### TASK TO CARRY OUT
Repeat the data in full and exactly. Leave the pictures out.

### Stored data
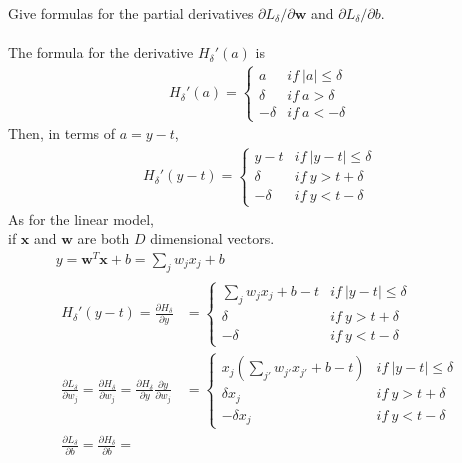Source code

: \documentclass{myhw}
\begin{document}
\begin{homeworkProblem}
\begin{homeworkSection}
Give formulas for the partial derivatives $\partial L_\delta / \partial \textbf{w}$ and $\partial L_\delta / \partial b$. \\
\\
The formula for the derivative $H_\delta '(a)$ is
\begin{gather*}
H_\delta'(a) = 
	\left\{ 
	\begin{array}{lr} 
	a & if\ |a| \le \delta \\ 
	\delta & if\ a > \delta \\
	- \delta & if\ a < -\delta
	\end{array} \right.
\end{gather*}
Then, in terms of $a=y-t$, 
\begin{gather*}
H_\delta'(y-t) = 
	\left\{ 
	\begin{array}{lr} 
	y-t & if\ |y-t| \le \delta \\ 
	\delta & if\ y > t + \delta \\
	- \delta & if\ y < t - \delta
	\end{array} \right.
\end{gather*}
As for the linear model, \\if $\textbf{x}$ and $\textbf{w}$ are both $D$ dimensional vectors. 
\begin{gather*}
y = \textbf{w}^T\textbf{x} + b = \sum_j{w_j x_j + b} \\
\begin{aligned}
H_\delta'(y-t) = \frac{\partial H_\delta}{\partial y} & = 
	\left\{ 
	\begin{array}{lr} 
	\sum_j{w_j x_j + b} - t & if\ |y-t| \le \delta \\ 
	\delta & if\ y > t + \delta \\
	- \delta & if\ y < t - \delta
	\end{array} \right.
\\
\frac{\partial L_\delta}{\partial w_j} = \frac{\partial H_\delta}{\partial w_j} = 
\frac{\partial H_\delta}{\partial y} \frac{\partial y}{\partial w_j} & = 
	\left\{ 
	\begin{array}{lr} 
	x_j (\sum_{j'}{w_{j'} x_{j'} + b} - t) & if\ |y-t| \le \delta \\ 
	\delta x_j & if\ y > t + \delta \\
	- \delta x_j & if\ y < t - \delta
	\end{array} \right.
\\
\frac{\partial L_\delta}{\partial b} = \frac{\partial H_\delta}{\partial b} =

\end{aligned}
\end{gather*}
\end{homeworkSection}
\end{homeworkProblem}
\end{document}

### THE ANSWER
Source code

: \documentclass{myhw}
\begin{document}
\begin{homeworkProblem}
\begin{homeworkSection}
Give formulas for the partial derivatives $\partial L_\delta / \partial \textbf{w}$ and $\partial L_\delta / \partial b$. \\
\\
The formula for the derivative $H_\delta '(a)$ is
\begin{gather*}
H_\delta'(a) = 
	\left\{ 
	\begin{array}{lr} 
	a & if\ |a| \le \delta \\ 
	\delta & if\ a > \delta \\
	- \delta & if\ a < -\delta
	\end{array} \right.
\end{gather*}
Then, in terms of $a=y-t$, 
\begin{gather*}
H_\delta'(y-t) = 
	\left\{ 
	\begin{array}{lr} 
	y-t & if\ |y-t| \le \delta \\ 
	\delta & if\ y > t + \delta \\
	- \delta & if\ y < t - \delta
	\end{array} \right.
\end{gather*}
As for the linear model, \\if $\textbf{x}$ and $\textbf{w}$ are both $D$ dimensional vectors. 
\begin{gather*}
y = \textbf{w}^T\textbf{x} + b = \sum_j{w_j x_j + b} \\
\begin{aligned}
H_\delta'(y-t) = \frac{\partial H_\delta}{\partial y} & = 
	\left\{ 
	\begin{array}{lr} 
	\sum_j{w_j x_j + b} - t & if\ |y-t| \le \delta \\ 
	\delta & if\ y > t + \delta \\
	- \delta & if\ y < t - \delta
	\end{array} \right.
\\
\frac{\partial L_\delta}{\partial w_j} = \frac{\partial H_\delta}{\partial w_j} = 
\frac{\partial H_\delta}{\partial y} \frac{\partial y}{\partial w_j} & = 
	\left\{ 
	\begin{array}{lr} 
	x_j (\sum_{j'}{w_{j'} x_{j'} + b} - t) & if\ |y-t| \le \delta \\ 
	\delta x_j & if\ y > t + \delta \\
	- \delta x_j & if\ y < t - \delta
	\end{array} \right.
\\
\frac{\partial L_\delta}{\partial b} = \frac{\partial H_\delta}{\partial b} =

\end{aligned}
\end{gather*}
\end{homeworkSection}
\end{homeworkProblem}
\end{document}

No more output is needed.